Who said that life was always peachy? Whoever did didn’t live on this planet, or, at least not in my body. Now, I admit, I have had those days that leave you lying in bed thinking till falling asleep with a smile on my face. Ab fab, It’s amazing though. I wonder where they went.
What are you up to baby? “What are you up to baby?” I said. Oh, are you going to be doing anything in the afternoon? “Oh, are you going to be doing anything in the afternoon?” Yes, today. “Yes, today.” Shut up, I’m talking to her, quit repeating me. “I would love to go out tonight; you want to go get a bite to eat?” I know you can hear me, stop ignoring me. “… What? Oh sorry, I was just thinking about a place we could go afterwards.

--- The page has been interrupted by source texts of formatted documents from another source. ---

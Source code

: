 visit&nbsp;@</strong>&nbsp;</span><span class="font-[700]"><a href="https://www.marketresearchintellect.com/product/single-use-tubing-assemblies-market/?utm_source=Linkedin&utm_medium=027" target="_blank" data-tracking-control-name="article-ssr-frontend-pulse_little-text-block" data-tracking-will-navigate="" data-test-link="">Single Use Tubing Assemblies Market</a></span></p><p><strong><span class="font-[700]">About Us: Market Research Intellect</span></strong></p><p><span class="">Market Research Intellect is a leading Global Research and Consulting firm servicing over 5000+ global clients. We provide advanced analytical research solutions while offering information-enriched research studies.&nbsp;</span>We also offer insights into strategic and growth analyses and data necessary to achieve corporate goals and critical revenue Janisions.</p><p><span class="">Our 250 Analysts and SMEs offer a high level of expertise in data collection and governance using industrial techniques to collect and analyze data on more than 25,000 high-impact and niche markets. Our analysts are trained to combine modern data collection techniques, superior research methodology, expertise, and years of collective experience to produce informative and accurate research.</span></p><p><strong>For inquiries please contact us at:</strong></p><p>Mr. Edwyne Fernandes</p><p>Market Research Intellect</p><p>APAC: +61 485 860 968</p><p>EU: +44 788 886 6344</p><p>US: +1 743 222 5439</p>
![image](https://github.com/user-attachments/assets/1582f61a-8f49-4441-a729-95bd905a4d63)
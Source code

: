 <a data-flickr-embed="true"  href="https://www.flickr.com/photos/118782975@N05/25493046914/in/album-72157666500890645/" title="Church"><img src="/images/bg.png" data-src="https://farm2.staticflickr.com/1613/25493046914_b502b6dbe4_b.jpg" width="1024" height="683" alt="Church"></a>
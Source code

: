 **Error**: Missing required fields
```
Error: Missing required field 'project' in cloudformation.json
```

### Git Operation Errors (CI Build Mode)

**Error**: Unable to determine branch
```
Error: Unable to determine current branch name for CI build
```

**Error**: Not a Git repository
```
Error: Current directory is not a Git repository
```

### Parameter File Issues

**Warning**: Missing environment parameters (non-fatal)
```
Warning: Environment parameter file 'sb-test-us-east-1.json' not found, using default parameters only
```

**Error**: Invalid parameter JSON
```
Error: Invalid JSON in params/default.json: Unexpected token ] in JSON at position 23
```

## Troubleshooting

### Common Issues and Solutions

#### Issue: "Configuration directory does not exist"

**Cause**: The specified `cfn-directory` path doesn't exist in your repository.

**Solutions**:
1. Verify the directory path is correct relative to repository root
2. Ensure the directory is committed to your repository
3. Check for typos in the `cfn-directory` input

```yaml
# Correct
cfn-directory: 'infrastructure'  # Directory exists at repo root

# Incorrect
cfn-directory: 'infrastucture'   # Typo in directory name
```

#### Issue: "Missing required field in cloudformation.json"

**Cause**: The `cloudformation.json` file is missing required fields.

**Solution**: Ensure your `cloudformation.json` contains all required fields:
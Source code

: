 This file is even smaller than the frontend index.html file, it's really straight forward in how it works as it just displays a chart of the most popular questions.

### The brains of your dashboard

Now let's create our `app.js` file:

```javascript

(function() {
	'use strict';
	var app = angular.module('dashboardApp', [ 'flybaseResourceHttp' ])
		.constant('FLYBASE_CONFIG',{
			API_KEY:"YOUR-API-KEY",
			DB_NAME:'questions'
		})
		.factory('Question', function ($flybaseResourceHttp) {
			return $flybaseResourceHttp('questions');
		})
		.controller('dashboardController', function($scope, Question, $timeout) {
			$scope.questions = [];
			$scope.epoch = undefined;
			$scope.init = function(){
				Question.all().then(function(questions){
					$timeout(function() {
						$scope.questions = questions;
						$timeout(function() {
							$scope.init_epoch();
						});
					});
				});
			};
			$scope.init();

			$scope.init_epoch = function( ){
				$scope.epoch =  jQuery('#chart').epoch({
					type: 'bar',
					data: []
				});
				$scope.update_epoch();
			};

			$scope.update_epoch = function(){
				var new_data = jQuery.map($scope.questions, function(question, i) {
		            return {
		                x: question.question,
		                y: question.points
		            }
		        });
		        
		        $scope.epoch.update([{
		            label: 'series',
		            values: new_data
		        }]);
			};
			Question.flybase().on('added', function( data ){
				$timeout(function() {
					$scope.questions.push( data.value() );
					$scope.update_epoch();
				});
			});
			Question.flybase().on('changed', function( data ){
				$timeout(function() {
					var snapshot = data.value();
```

Your mom won’t mind?” You dick, stop talking to her, she is mine.
A distinct incident comes to mind when I think about my life changing. Did you ever wonder what babies think? In my head all I hear is English. I think these words before I type them on my keyboard. Babies can’t speak… so do they just babble in their heads? Definitely confusing, I don’t know if I could do that.
Speak up! “What? I can’t hear you.” I said, speak up. “Oh, yeah. I have school this weekend. I hate having to go on the weekends.” You’re ignoring me again. Why do you do this to me?
Inside everyone is a little voice, no matter the beliefs of said culture all speak of a conscience, helping people to their decisions. Mine is a little more powerful, it lives inside me. It eats, sleeps, drinks… it is alive. It has a consciousness. It sits in me when I sit down. It controls me at times. He lives for me. My mother always thought I was creative. I started talking to myself at the age of six. The boy inside me would keep me up all night. I woke my parents up time and time again yelling, trying to quiet the noise in my head. My parents committed me at the age of 12. I was in class and the teacher told me that I should stop talking, but I wasn’t. I looked at her, I felt my lips moving, felt my lungs compressing, but not by my will. He took control of me then. I retrieved it again but not before I was in the principal’s office looking at my mother signing a notice of expulsion from brick creek elementary.
I remember that night. The first night since I can remember with no voice in my head, I slept soundly, in my bed; bundled and calm. I woke that morning and my father was gone. He left my mother. Didn’t think I was normal. He came to me the night before; don’t ask how I remember, while I was asleep. Sleep well, Good bye.”